Comparison of mRNA content changes in different microenvironmental perturbations of the parent cells. The Venn diagram shows the overlapping up- or downregulated mRNAs between CRX-527 and TNF-α treatments. The top 5 enriched Gene Ontology (GO) terms based on adjusted P-values for each perturbation are also shown.
Microenvironmental priming of MSCs leads to the modulation of exosomal microRNA content
Recent evidence suggests that microRNA loading of exosomes is a selective and regulated process, rather than a random occurrence.13 We sought to determine whether the type of MSC microenvironmental priming influences microRNA content of exosomes.

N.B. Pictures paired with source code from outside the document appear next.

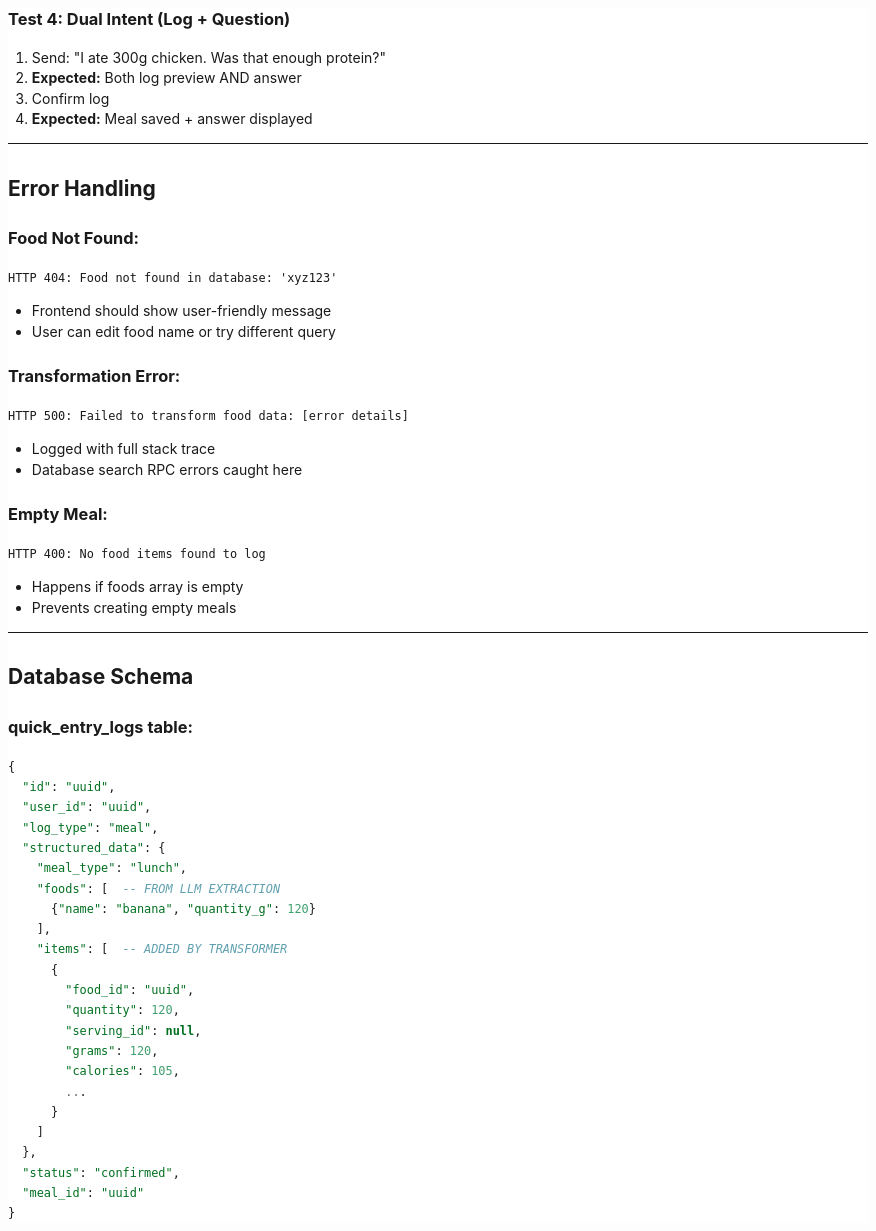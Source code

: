 ### Test 4: Dual Intent (Log + Question)
1. Send: "I ate 300g chicken. Was that enough protein?"
2. **Expected:** Both log preview AND answer
3. Confirm log
4. **Expected:** Meal saved + answer displayed

---

## Error Handling

### Food Not Found:
```
HTTP 404: Food not found in database: 'xyz123'
```
- Frontend should show user-friendly message
- User can edit food name or try different query

### Transformation Error:
```
HTTP 500: Failed to transform food data: [error details]
```
- Logged with full stack trace
- Database search RPC errors caught here

### Empty Meal:
```
HTTP 400: No food items found to log
```
- Happens if foods array is empty
- Prevents creating empty meals

---

## Database Schema

### quick_entry_logs table:
```sql
{
  "id": "uuid",
  "user_id": "uuid",
  "log_type": "meal",
  "structured_data": {
    "meal_type": "lunch",
    "foods": [  -- FROM LLM EXTRACTION
      {"name": "banana", "quantity_g": 120}
    ],
    "items": [  -- ADDED BY TRANSFORMER
      {
        "food_id": "uuid",
        "quantity": 120,
        "serving_id": null,
        "grams": 120,
        "calories": 105,
        ...
      }
    ]
  },
  "status": "confirmed",
  "meal_id": "uuid"
}
```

To achieve this, we performed small RNA sequencing to profile short RNA fragments in exosomes derived from native MSCs, CRX-527 primed MSCs and TNF-α primed MSCs. We identified 31 differentially expressed exosomal microRNAs in response to CRX-527 treatment (Figure 4A) and 23 differentially expressed exosomal microRNAs in response to TNF-α treatment of MSCs (Figure 4B), respectively. Notably, none of the differentially expressed exosomal microRNAs overlapped between the CRX-527 and TNF-α treatments, suggesting that exosomal microRNA content is influenced by the specific microenvironmental stimuli used to prime MSCs. “Macrophage differentiation” was the top enriched gene ontology (GO) terms based on the enrichment p-value for the microRNA targets of TNF-α primed MSC-exosomes (Figure 4D). TNF-α is a pro-inflammatory cytokine known to induce M1-like polarization of macrophages. Enriching the “macrophage differentiation” GO term suggests that as molecular cargo, exosomes may transport specific microRNAs to initiate monocyte differentiation into macrophages under pro-inflammatory stimuli such as TNF-α perturbation. Figure 4C and D present the top 3 enriched GO terms based on the most significant P-values for CRX-527 and TNF-α priming, respectively.
Figure 4.
Exosomal microRNA levels are influenced by microenvironmental perturbations of the parent cells. (A) Differentially expressed exosomal microRNAs resulting from CRX-527 treatment in the parent cells (B) Differentially expressed exosomal microRNAs resulting from TNF-α treatment in the parent cells. The top 3 enriched gene ontology (GO) terms based on the best enrichment P-value for the microRNA targets are shown in C and D, respectively.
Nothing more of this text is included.